Boleh dibilang lembaga non pemerintah yang bernama KontraS, sejauh ini masih menempati posisi papan atas di negeri ini. Hal itu dapat terjadi karena agaknya organisasi tersebut punya konsistensi tersendiri dalam mengawal terwujudnya secara ideal terhadap apa yang disebut sebagai civil society alias masyarakat madani.
Secara sederhana dapat dimaknai, masyarakat semacam itu dinamika kehidupannya terselenggara dengan mengedepankan semangat kemanusiaan.
Singkatnya, tidak boleh ada individu maupun kelompok yang harus mengalami bentuk-bentuk tindakan kekerasan dari pihak manapun, termasuk yang mungkin dilakukan oleh negara dan atau korporasi.

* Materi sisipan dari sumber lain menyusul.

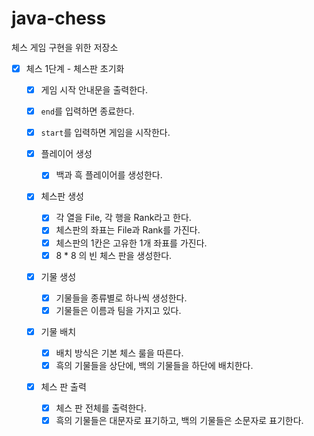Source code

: # java-chess
체스 게임 구현을 위한 저장소

- [x] 체스 1단계 - 체스판 초기화

  - [x] 게임 시작 안내문을 출력한다.
  - [x] `end`를 입력하면 종료한다.
  - [x] `start`를 입력하면 게임을 시작한다.
  - [x] 플레이어 생성
    - [x] 백과 흑 플레이어를 생성한다.
  - [x] 체스판 생성
    - [x] 각 열을 File, 각 행을 Rank라고 한다.
    - [x] 체스판의 좌표는 File과 Rank를 가진다.
    - [x] 체스판의 1칸은 고유한 1개 좌표를 가진다.
    - [x] 8 * 8 의 빈 체스 판을 생성한다.
  - [x] 기물 생성
    - [x] 기물들을 종류별로 하나씩 생성한다.
    - [x] 기물들은 이름과 팀을 가지고 있다.
  - [x] 기물 배치

    - [x] 배치 방식은 기본 체스 룰을 따른다.
    - [x] 흑의 기물들을 상단에, 백의 기물들을 하단에 배치한다.
  - [x] 체스 판 출력

    - [x] 체스 판 전체를 출력한다.
    - [x] 흑의 기물들은 대문자로 표기하고, 백의 기물들은 소문자로 표기한다.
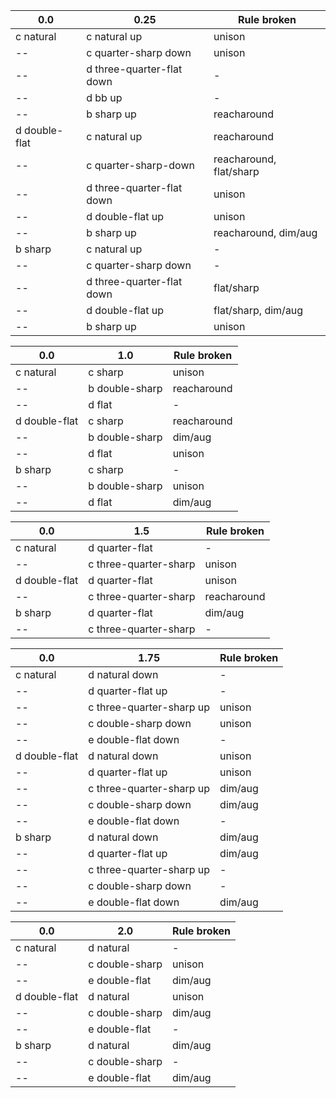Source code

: | 0.0 | 0.25 | Rule broken |
| --- | ---  | --- |
| c natural | c natural up  | unison |
| -- | c quarter-sharp down | unison |
| -- | d three-quarter-flat down | -|
| --  | d bb up | - |
| -- | b sharp up | reacharound |
| d double-flat | c natural up | reacharound |
| -- | c quarter-sharp-down 	| reacharound, flat/sharp |
| -- | d three-quarter-flat down | unison |
| -- | d double-flat up | unison |
| -- | b sharp up	| reacharound, dim/aug |
| b sharp | c natural up | - |
| -- | c quarter-sharp down | - |
| -- | d three-quarter-flat down | flat/sharp |
| -- | d double-flat up | flat/sharp, dim/aug |
| -- | b sharp up | unison |


|             0.0           |            1.0            | Rule broken          |
|-------------------------|-------------------------|-------------------------|
| c natural | c sharp | unison |
| -- | b double-sharp | reacharound |
| -- | d flat | - |
| d double-flat | c sharp | reacharound |
| -- | b double-sharp | dim/aug |
| -- | d flat | unison |
| b sharp | c sharp | - |
| -- | b double-sharp | unison |
| -- | d flat | dim/aug |

| 0.0 | 1.5 | Rule broken |
| --- | --- | --- |
| c natural | d quarter-flat | - |
| -- | c three-quarter-sharp | unison |
| d double-flat | d quarter-flat | unison |
| -- | c three-quarter-sharp | reacharound  |
| b sharp | d quarter-flat | dim/aug |
| -- | c three-quarter-sharp | - |

| 0.0 | 1.75 | Rule broken |
| --- | ---  | --- |
| c natural | d natural down | - |
| -- | d quarter-flat up | - |
| -- | c three-quarter-sharp up | unison |
| -- | c double-sharp down | unison |
| -- | e double-flat down | - |
| d double-flat | d natural down | unison |
| -- | d quarter-flat up | unison |
| -- | c three-quarter-sharp up | dim/aug |
| -- | c double-sharp down | dim/aug |
| -- | e double-flat down | - |
| b sharp | d natural down | dim/aug |
| -- | d quarter-flat up | dim/aug |
| -- | c three-quarter-sharp up | - |
| -- | c double-sharp down | - |
| -- | e double-flat down | dim/aug |

| 0.0 | 2.0 | Rule broken |
| --- | --- | --- |
| c natural | d natural | - |
| -- | c double-sharp | unison |
| -- | e double-flat | dim/aug |
| d double-flat | d natural | unison |
| -- | c double-sharp | dim/aug |
| -- | e double-flat | - |
| b sharp | d natural | dim/aug |
| -- | c double-sharp | - |
| -- | e double-flat | dim/aug |
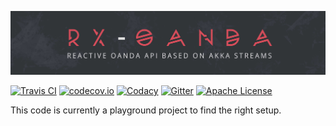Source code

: ![banner](banner.jpg)

[![Travis CI](https://img.shields.io/travis/MartinSeeler/rx-oanda/develop.svg?style=flat-square)](https://travis-ci.org/MartinSeeler/rx-oanda)
[![codecov.io](https://img.shields.io/codecov/c/github/MartinSeeler/rx-oanda/develop.svg?style=flat-square)](http://codecov.io/github/MartinSeeler/rx-oanda?branch=develop)
[![Codacy](https://img.shields.io/codacy/c89774a5765442a4922c131cc5c37652.svg?style=flat-square)](https://www.codacy.com/app/MartinSeeler/rx-oanda)
[![Gitter](https://img.shields.io/badge/gitter-Join_Chat-1dce73.svg?style=flat-square)](https://gitter.im/MartinSeeler/rx-oanda)
[![Apache License](https://img.shields.io/badge/license-APACHE_2-green.svg?style=flat-square)](https://www.apache.org/licenses/LICENSE-2.0)


This code is currently a playground project to find the right setup.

Namun, KontraS masih menemukan sejumlah fakta bahwa tindakan kekerasan masih cukup menghantui warga, termasuk yang berada di Provinsi Sumatera Utara. Potensi juga diperkirakan masih akan terus bermunculan, khususnya yang berkaitan dengan soal agraria.
Untuk Batubara, kondisinya mungkin agak lebih spesial lagi untuk jadi perhatian dalam hal risiko terjadinya tindakan kekerasan. Terlebih dengan ditetapkannya sejumlah titik di daerah yang berbatasan langsung dengan Selat Malaka itu menjadi Kawasan Strategis Nasional.
Itu akan membuat Batubara, terlebih yang berada pada garis pesisir menjadi tempat bertumbuhannya aneka industri manufaktur, juga ramainya perairan lautnya sebagai tempat bertambat-labuh dalam kaitan rantai pasok kebutuhan global.
Belum lama ini, BVision sempat berbincang dengan salah seorang pegiat KontraS Sumatera Utara, Quadi Azzam. Ia mengungkapkan sejumlah hal mengenai langkah organisasinya dalam mencermati soal tindak kekerasan di provinsi nan berlimpah perkebunan dan kaya pada sektor kelautan itu.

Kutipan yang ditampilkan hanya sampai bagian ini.